評価が嫌いな教員は生徒を「通信簿」で評価し、プロ野球選手は1年の成績を「年俸改定」で評価される。良い仕事をする職業人は「実入り」が大きくなるのは当然で良い成績を上げた学校の教師とただただ普通の先生が全員一律で昇給し、差が付かないことが、まかり通っていては良い仕事をした人が浮かばれない。職業人はそれが収入に跳ね返って初めて自分のしたことの成果を実感できる。「人が人を評価する」ことは簡単ではないが、そうかといって不可能な話でもない。全世界、どの社会でも「人の能力は異なり、アウトプットも当然違ってくる」ことに異論をはさむ人は居ないだろう。「赤信号、みんなで渡れば怖くない社会」に小石を投じなければならない。均質な社会に「さざ波」を立てることが「人材の育成」と「組織の活性化」に繋がる。職場と言うのは甘いところではないことを知らしめなければならない。働くと言うことは収入を得る為であり、それで家族を養い生活が成り立つ。
良く頑張っている人、普通の人、一向に能力を上げる努力をしないパラサイトみたいな人くらいは見分けられる筈で、その1年を通じた成長と業績を公平に他との比較において観察し、評価の差を付けることは可能である。私は評価のポイントとしてその「人材の持つポテンシャル」を見ている。スタート地点を同じに揃えるのは望ましいが、スタート地点が遅れている人には不公平となる。人は生まれながら能力には差がある。幾ら練習をしても誰もがオリンピックの選手にはなれない。分かり易く言えば出来る人には高い目標と遅れている人には「それなりの目標」を立てて貰い、その座標軸の伸び代で評価するのである。従って能力評価と「半期ごとの賞与」とは微妙に違いがある。能力評価は「S,AA,A(標準査定),B,Cの5段階評価」であるが賞与一時金の該当者にはそのようなものはなく「先生、半年ご苦労さまでした。幾分ですが割り増しを付けています」で終わるが能評結果は一生ついて回るものだ。

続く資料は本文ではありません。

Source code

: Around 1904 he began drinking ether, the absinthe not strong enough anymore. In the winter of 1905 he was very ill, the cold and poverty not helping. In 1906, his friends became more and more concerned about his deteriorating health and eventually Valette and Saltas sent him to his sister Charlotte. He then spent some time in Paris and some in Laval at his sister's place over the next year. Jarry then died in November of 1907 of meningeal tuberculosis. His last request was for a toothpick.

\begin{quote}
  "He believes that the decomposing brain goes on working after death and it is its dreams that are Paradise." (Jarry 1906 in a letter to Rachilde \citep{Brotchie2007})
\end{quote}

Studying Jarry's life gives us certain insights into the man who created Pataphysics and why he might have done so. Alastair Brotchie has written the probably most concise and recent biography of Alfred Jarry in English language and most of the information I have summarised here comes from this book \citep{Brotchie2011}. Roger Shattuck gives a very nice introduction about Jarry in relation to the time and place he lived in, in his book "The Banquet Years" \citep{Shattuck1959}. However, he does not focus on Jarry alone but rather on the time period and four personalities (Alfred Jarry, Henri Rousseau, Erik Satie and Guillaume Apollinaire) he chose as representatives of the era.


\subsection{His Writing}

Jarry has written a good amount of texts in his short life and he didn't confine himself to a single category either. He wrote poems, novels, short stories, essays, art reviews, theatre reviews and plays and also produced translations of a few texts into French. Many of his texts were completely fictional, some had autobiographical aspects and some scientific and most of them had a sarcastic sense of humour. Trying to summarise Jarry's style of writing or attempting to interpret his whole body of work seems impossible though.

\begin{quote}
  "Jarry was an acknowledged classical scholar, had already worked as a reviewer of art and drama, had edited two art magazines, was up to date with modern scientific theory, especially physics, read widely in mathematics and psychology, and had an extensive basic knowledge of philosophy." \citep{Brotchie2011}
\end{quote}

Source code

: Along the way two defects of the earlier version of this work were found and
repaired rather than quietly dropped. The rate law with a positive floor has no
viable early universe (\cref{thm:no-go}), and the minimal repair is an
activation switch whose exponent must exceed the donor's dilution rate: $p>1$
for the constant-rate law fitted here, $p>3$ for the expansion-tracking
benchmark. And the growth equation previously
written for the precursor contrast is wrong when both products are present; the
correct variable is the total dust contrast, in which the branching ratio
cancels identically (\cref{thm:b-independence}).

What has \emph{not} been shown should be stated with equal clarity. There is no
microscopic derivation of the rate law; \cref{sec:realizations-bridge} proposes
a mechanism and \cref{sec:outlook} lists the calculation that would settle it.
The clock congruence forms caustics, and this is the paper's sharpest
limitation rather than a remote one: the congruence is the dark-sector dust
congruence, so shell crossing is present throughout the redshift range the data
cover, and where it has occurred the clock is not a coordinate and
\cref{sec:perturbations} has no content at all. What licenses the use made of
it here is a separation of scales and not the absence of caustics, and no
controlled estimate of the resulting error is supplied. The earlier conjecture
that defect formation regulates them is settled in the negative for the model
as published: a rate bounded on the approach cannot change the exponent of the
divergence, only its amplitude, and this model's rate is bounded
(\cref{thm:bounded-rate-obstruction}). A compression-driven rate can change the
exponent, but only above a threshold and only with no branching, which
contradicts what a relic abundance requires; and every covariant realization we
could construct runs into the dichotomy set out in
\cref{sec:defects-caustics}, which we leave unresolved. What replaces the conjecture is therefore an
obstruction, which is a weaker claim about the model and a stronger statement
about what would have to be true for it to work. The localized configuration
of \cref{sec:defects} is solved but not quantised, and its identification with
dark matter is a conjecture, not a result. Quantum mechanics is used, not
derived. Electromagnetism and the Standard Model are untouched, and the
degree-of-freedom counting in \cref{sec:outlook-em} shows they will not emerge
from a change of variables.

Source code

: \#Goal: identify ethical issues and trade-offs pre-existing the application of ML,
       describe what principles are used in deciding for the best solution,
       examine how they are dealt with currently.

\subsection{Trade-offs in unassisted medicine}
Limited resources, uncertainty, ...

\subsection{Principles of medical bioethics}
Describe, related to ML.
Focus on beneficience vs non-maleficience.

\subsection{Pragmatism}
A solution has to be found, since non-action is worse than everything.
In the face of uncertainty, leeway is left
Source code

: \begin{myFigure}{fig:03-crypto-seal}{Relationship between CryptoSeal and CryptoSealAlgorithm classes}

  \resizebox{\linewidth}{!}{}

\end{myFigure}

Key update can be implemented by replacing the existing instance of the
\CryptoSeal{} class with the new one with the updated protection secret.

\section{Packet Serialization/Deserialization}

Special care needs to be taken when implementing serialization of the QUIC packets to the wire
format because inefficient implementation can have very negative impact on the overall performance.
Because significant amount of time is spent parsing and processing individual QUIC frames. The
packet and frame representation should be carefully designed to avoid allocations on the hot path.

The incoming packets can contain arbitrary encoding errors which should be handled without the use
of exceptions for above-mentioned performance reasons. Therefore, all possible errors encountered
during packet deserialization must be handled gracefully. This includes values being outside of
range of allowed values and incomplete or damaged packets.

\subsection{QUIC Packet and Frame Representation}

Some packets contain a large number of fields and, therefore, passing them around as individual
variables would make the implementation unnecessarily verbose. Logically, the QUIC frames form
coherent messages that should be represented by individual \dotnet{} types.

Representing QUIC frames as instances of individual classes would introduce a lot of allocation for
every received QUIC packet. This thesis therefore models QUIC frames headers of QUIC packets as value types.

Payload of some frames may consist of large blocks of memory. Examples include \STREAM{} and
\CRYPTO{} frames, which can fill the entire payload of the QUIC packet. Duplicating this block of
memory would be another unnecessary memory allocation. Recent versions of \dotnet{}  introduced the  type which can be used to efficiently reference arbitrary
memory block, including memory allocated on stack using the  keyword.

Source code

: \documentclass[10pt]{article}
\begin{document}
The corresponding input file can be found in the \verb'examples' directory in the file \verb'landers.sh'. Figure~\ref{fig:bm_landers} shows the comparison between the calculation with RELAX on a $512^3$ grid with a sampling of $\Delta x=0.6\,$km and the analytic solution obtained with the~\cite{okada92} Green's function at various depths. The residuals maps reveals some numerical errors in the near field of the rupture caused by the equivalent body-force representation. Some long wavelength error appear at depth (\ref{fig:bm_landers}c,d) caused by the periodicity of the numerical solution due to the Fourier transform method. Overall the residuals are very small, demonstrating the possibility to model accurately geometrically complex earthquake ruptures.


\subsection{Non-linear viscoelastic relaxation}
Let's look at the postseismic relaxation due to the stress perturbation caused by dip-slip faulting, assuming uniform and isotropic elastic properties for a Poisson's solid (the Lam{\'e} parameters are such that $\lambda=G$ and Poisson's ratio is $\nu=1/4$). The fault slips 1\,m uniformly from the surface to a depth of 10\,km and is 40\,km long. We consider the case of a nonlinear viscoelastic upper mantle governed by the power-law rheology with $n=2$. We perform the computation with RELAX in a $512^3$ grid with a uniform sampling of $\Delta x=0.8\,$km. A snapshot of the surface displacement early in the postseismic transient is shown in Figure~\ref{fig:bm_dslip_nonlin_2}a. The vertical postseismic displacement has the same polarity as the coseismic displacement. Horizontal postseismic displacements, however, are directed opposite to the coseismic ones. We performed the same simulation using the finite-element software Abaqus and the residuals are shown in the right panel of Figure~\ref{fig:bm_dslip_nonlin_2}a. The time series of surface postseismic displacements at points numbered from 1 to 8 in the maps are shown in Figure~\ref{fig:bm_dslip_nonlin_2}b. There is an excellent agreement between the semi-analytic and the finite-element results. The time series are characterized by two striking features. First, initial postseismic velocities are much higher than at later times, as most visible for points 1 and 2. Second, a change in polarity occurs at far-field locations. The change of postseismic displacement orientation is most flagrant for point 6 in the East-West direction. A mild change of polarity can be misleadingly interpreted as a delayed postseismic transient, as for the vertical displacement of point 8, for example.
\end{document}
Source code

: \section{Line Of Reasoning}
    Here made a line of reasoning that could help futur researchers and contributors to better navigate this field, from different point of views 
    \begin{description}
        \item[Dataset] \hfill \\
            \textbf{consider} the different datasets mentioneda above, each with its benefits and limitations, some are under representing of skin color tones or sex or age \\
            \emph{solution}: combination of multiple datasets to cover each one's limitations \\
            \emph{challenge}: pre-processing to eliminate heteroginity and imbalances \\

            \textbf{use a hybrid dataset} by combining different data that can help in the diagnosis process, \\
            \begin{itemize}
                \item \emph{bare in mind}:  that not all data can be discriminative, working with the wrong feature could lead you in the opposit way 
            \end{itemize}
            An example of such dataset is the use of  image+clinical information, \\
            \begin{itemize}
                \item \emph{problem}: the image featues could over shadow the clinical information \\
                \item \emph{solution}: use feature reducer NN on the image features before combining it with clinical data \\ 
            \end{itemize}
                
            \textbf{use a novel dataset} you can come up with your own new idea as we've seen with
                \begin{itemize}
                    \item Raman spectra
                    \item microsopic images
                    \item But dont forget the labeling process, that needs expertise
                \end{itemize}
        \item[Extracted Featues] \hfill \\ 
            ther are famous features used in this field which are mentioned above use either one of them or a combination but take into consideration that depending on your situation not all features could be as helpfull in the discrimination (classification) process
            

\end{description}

本日は令和2年度の人材育成・評価システムの最終査定結果の伝達を該当者に行った。陪席は人材育成のセンタ長と常務理事でそれに当該教職員の管理者が同席する。高校の教員であれば高校の校長と言う具合である。私は結果を伝達しお祝いと慰労と激励をし、詳細に今後の給与がどうなるか説明するのである。毎月の給与や半期の賞与、そして退職金算定にまで影響してくる「良い査定」を伝える作業は私にとっても嬉しいものだ。人件費は上がるが学校は教職員の総合力で決まる。良い先生には良い処遇を与え、それなりの教職員には今後更に頑張って貰いたいと思うが故のシステムである。